He does not say how he answered, indeed it was hardly by words that this hidalgo of Spain preached in the many languages he could never learn. Once when his converts were threatened by a hostile army he went alone to challenge the invaders, and with uplifted crucifix rebuked them in the name of God. The front ranks wavered and halted. Their comrades and leaders vainly pressed them to advance, but no man dared pass the black-robed figure which barred the way, and presently the whole force retreated.

Once in the Spice Islands while he was saying mass on the feast of the Archangel Saint Michael a tremendous earthquake scattered the congregation. The priest held up the shaking altar and went on with mass, while, as he says, “Perhaps Saint Michael, by his heavenly power, was driving into the depths of hell all the wicked spirits of the country who were opposing the worship of the true God.”

Such was the apostle of the Indies, and it is a pleasant thing to trace the story of his mission in Japan in the Peregrination, a book by a thorough rogue.

Fernão Mendes Pinto was a distant relative of Ananias. He sailed for India in 1537 “meanly accommodated.” At Diu he joined an expedition to watch the Turkish fleet in the Red Sea, and from Massawa was sent with letters to the king of Abyssinia. That was great luck, because the very black and more or less Christian kingdom was supposed to be the seat of the legendary, immortal, shadowy, Prester John. On his way back to Massawa the adventurer was wrecked, captured by Arabs, sold into slavery, bought by a Jew, and resold in the commercial city of Ormus where there were Christian buyers. He found his way to Goa, the capital of the Portuguese Indies, thence to Malacca, where he got a job as political agent in Sumatra. With this ended the dull period of his travels.

Francis Xavier

In those days there were ships manned by Portuguese rogues very good in port, but unpleasant to meet with at sea. They were armed with cannon, pots of wild fire, unslaked lime to be flung in the Chinese manner, stones, javelins, arrows, half-pikes, axes and grappling irons, all used to collect toll from Chinese, Malay, or even Arab merchants. Pinto found that this life suited him, and long afterward, writing as a penitent sinner, described the fun of torturing old men and children: “Made their brains fly out of their heads with a cord” or looked on while the victims died raving “like mad dogs.” It was great sport to surprise some junk at anchor, and fling pots of gunpowder among the sleeping crew, then watch them dive and drown. “The captain of one such junk was ‘a notorious Pyrat,’ and Pinto complacently draws the moral ‘Thus you see how it pleased God, out of His Divine justice to make the arrogant confidence of this cursed dog a means to chastise him for his cruelties.’”

So Christians set an example to the heathen.

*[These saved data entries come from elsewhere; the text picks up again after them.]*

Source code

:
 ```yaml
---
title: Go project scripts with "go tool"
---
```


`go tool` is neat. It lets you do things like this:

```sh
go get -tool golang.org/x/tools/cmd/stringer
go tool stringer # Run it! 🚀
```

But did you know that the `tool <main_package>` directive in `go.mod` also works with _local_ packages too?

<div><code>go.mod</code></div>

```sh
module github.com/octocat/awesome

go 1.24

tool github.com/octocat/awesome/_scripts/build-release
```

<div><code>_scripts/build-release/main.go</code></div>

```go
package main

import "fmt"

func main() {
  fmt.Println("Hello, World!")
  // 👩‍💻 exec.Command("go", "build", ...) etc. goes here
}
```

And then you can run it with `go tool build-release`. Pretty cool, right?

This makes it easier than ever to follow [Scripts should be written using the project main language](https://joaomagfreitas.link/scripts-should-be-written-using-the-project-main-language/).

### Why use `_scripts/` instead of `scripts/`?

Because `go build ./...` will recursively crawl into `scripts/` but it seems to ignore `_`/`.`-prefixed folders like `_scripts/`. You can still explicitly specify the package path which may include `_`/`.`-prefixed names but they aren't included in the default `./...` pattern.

Antonio de Faria, Pinto’s captain, had vowed to wipe out Kwaja Hussain, a Moslem corsair from Gujerat in Western India. In search of Hussain he had many adventures in the China seas, capturing pirate crews, dashing out their brains, and collecting amber, gold and pearls. Off Hainan he so frightened the local buccaneers that they proclaimed him their king and arranged to pay him tribute.

Luckily for them Faria’s ship was cast away upon a desert island. The crew found a deer which had been left by a tiger, half eaten; their shouts would scare the gulls as they flew overhead, so that the birds dropped such fish as they had captured; and then by good luck they discovered a Chinese junk whose people, going ashore, had left her in charge of an old man and a child. Amid the clamors of the Chinese owners Faria made off with this junk. He was soon at the head of a new expedition in quest of that wicked pirate, Kwaja Hussain. This ambition was fulfilled, and with holds full of plunder the virtuous Faria put into Liampo. Back among the Christians he had a royal welcome, but actually blushed when a sermon was preached in his honor. The preacher waxed too eloquent, “whereupon some of his friends plucked him three or four times by the surplice, for to make him give over.” It seems that even godly Christian pirates have some sense of humor.